Work required: Restate the records below exactly. Pictures are not part of the copy.

Records shown:
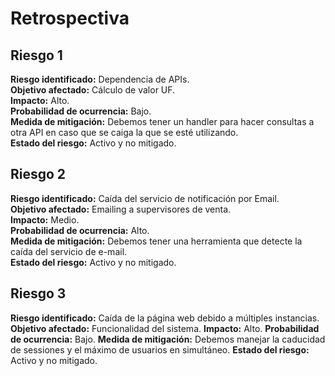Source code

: # Retrospectiva

## Riesgo 1

**Riesgo identificado:** Dependencia de APIs.  
**Objetivo afectado:** Cálculo de valor UF.  
**Impacto:** Alto.  
**Probabilidad de ocurrencia:** Bajo.  
**Medida de mitigación:** Debemos tener un handler para hacer consultas a otra API en caso que se caiga la que se esté utilizando.  
**Estado del riesgo:** Activo y no mitigado.

## Riesgo 2

**Riesgo identificado:** Caída del servicio de notificación por Email.  
**Objetivo afectado:** Emailing a supervisores de venta.  
**Impacto:** Medio.  
**Probabilidad de ocurrencia:** Alto.  
**Medida de mitigación:** Debemos tener una herramienta que detecte la caída del servicio de e-mail.  
**Estado del riesgo:** Activo y no mitigado.

## Riesgo 3

**Riesgo identificado:** Caída de la página web debido a múltiples instancias.
**Objetivo afectado:** Funcionalidad del sistema.
**Impacto:** Alto.
**Probabilidad de ocurrencia:** Bajo.
**Medida de mitigación:** Debemos manejar la caducidad de sessiones y el máximo de usuarios en simultáneo.
**Estado del riesgo:** Activo y no mitigado.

Response to this exercise:
Source code

: # Retrospectiva

## Riesgo 1

**Riesgo identificado:** Dependencia de APIs.  
**Objetivo afectado:** Cálculo de valor UF.  
**Impacto:** Alto.  
**Probabilidad de ocurrencia:** Bajo.  
**Medida de mitigación:** Debemos tener un handler para hacer consultas a otra API en caso que se caiga la que se esté utilizando.  
**Estado del riesgo:** Activo y no mitigado.

## Riesgo 2

**Riesgo identificado:** Caída del servicio de notificación por Email.  
**Objetivo afectado:** Emailing a supervisores de venta.  
**Impacto:** Medio.  
**Probabilidad de ocurrencia:** Alto.  
**Medida de mitigación:** Debemos tener una herramienta que detecte la caída del servicio de e-mail.  
**Estado del riesgo:** Activo y no mitigado.

## Riesgo 3

**Riesgo identificado:** Caída de la página web debido a múltiples instancias.
**Objetivo afectado:** Funcionalidad del sistema.
**Impacto:** Alto.
**Probabilidad de ocurrencia:** Bajo.
**Medida de mitigación:** Debemos manejar la caducidad de sessiones y el máximo de usuarios en simultáneo.
**Estado del riesgo:** Activo y no mitigado.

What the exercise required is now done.